What is being asked: Your answer must be the lines from the top of the listing below through the line that holds "- **Domain Provider**: DNS and SSL issues", retyped exactly, with no pictures.

(Data for the task begins)

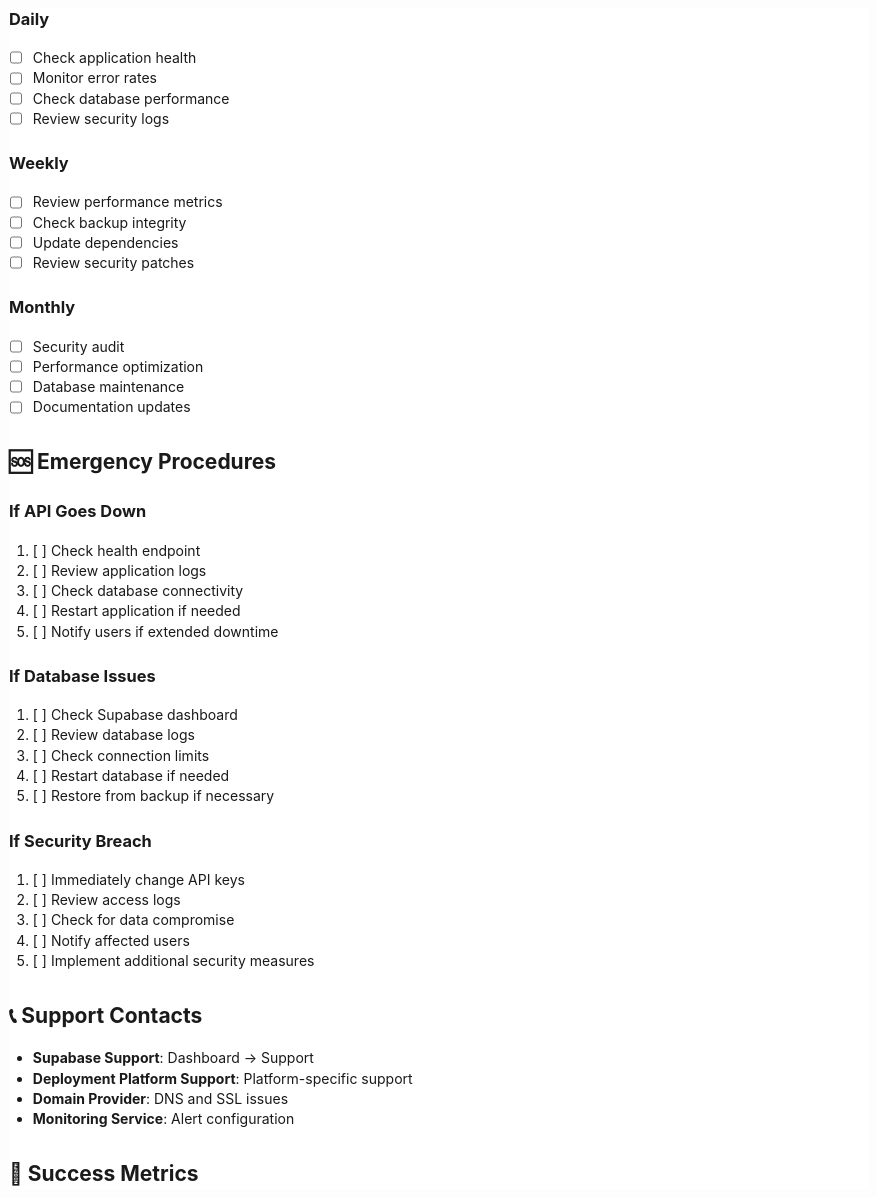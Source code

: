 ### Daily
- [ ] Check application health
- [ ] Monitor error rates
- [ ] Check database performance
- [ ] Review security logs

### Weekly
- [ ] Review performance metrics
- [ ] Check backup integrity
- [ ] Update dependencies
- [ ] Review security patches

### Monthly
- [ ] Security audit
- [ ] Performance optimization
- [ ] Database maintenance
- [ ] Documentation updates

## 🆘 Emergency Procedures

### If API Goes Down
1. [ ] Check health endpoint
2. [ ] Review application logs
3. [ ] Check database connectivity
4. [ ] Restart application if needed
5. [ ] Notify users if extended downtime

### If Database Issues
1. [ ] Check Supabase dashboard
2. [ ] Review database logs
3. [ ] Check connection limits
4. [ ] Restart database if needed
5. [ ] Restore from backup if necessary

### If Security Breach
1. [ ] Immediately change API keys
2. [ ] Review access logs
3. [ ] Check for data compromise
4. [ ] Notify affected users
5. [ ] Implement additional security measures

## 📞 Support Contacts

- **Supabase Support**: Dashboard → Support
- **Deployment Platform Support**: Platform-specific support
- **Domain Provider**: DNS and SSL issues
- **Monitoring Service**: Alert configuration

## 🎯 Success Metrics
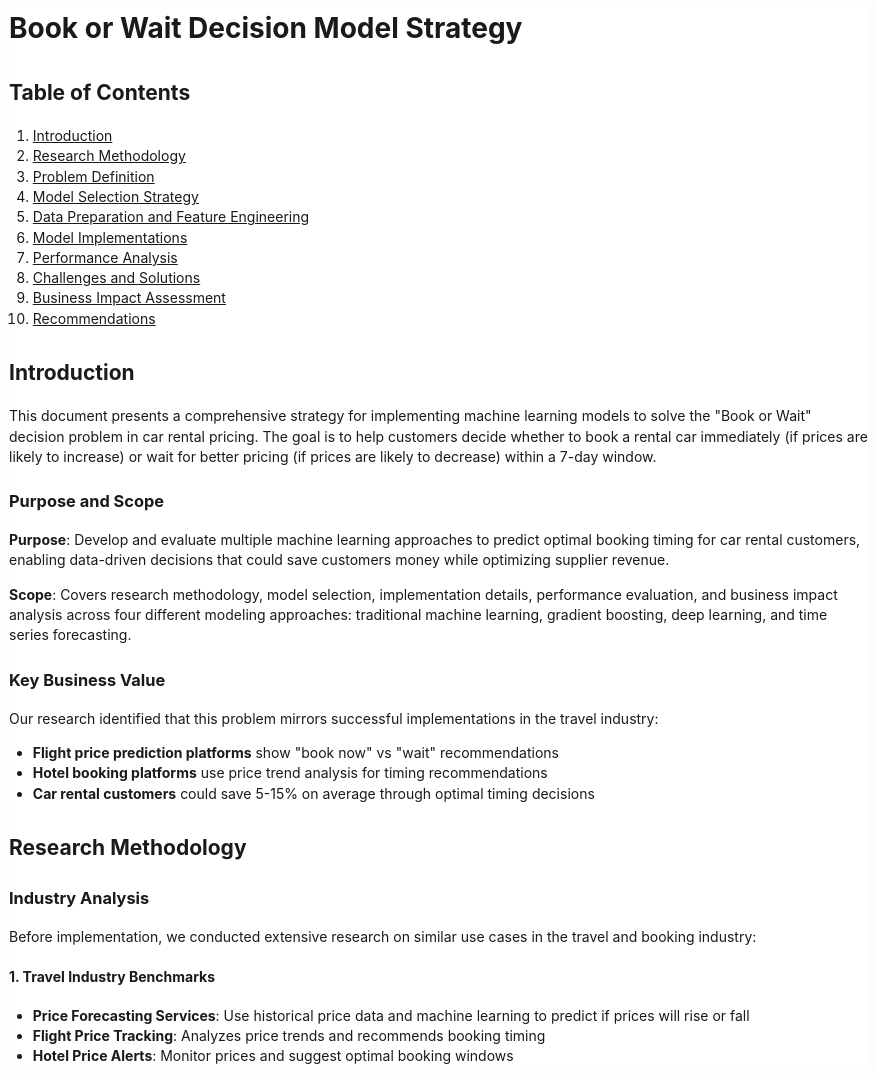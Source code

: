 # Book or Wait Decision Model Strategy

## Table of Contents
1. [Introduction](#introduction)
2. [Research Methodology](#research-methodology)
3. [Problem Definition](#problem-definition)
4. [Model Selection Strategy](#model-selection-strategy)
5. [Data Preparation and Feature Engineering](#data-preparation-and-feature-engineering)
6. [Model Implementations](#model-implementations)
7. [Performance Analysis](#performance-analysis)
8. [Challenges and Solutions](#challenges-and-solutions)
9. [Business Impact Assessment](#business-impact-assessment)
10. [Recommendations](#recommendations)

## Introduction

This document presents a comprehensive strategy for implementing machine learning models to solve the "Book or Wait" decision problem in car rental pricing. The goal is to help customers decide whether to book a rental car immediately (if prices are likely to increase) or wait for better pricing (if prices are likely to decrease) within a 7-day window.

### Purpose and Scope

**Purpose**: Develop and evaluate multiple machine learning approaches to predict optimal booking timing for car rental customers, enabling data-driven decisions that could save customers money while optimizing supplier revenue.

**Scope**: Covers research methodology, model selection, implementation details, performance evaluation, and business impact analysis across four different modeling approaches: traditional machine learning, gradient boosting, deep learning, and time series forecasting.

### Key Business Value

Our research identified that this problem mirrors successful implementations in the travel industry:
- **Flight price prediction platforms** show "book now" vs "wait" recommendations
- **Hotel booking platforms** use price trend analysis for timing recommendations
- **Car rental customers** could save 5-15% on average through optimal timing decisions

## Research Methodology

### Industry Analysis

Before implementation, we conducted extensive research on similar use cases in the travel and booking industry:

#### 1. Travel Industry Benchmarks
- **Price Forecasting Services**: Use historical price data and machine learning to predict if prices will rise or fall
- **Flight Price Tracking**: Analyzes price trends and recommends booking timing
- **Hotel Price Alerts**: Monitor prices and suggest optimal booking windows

(Data for the task ends)

Task answer:
Source code

: ### Daily
- [ ] Check application health
- [ ] Monitor error rates
- [ ] Check database performance
- [ ] Review security logs

### Weekly
- [ ] Review performance metrics
- [ ] Check backup integrity
- [ ] Update dependencies
- [ ] Review security patches

### Monthly
- [ ] Security audit
- [ ] Performance optimization
- [ ] Database maintenance
- [ ] Documentation updates

## 🆘 Emergency Procedures

### If API Goes Down
1. [ ] Check health endpoint
2. [ ] Review application logs
3. [ ] Check database connectivity
4. [ ] Restart application if needed
5. [ ] Notify users if extended downtime

### If Database Issues
1. [ ] Check Supabase dashboard
2. [ ] Review database logs
3. [ ] Check connection limits
4. [ ] Restart database if needed
5. [ ] Restore from backup if necessary

### If Security Breach
1. [ ] Immediately change API keys
2. [ ] Review access logs
3. [ ] Check for data compromise
4. [ ] Notify affected users
5. [ ] Implement additional security measures

## 📞 Support Contacts

- **Supabase Support**: Dashboard → Support
- **Deployment Platform Support**: Platform-specific support
- **Domain Provider**: DNS and SSL issues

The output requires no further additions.